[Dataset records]

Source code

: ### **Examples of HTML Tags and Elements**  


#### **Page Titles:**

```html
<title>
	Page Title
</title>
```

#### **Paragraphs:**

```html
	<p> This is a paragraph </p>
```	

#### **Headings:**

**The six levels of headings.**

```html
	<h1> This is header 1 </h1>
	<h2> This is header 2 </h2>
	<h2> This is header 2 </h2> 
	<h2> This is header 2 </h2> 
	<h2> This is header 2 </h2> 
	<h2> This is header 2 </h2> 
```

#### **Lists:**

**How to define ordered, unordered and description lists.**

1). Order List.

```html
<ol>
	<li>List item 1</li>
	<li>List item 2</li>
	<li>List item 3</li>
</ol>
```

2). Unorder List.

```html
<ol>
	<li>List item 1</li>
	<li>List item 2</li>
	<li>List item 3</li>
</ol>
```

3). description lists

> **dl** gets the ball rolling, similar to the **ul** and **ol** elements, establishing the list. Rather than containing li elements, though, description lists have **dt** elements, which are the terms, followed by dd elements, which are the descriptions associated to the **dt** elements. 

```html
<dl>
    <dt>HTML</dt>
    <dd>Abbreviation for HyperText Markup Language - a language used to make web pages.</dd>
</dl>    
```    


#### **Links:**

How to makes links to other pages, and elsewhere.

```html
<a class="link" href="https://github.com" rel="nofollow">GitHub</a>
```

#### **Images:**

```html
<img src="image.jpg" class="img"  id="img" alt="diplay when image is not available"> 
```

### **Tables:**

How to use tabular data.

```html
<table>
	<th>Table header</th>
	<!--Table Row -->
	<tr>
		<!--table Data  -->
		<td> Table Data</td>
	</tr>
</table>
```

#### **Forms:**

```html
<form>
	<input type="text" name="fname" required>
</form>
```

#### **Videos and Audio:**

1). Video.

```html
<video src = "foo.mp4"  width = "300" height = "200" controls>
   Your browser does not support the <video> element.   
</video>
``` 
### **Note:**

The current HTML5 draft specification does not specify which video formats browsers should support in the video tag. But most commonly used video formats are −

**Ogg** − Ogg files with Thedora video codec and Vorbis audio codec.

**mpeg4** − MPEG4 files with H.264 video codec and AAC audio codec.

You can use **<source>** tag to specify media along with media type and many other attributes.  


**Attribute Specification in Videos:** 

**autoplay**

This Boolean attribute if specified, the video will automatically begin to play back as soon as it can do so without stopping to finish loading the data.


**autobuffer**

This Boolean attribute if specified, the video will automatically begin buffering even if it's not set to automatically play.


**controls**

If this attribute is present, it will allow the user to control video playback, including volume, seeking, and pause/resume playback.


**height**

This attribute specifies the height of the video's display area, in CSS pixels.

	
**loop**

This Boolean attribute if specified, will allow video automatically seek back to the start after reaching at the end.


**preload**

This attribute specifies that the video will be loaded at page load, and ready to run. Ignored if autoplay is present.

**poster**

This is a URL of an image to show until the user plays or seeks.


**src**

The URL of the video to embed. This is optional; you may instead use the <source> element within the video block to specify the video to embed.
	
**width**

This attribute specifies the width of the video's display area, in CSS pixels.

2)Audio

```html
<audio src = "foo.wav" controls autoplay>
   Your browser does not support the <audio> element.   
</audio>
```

[DIRECTIONS FOR THIS TASK]
Each line above with the word "class" must be returned.

[RESPONSE]
<a class="link" href="https://github.com" rel="nofollow">GitHub</a>
<img src="image.jpg" class="img"  id="img" alt="diplay when image is not available"> 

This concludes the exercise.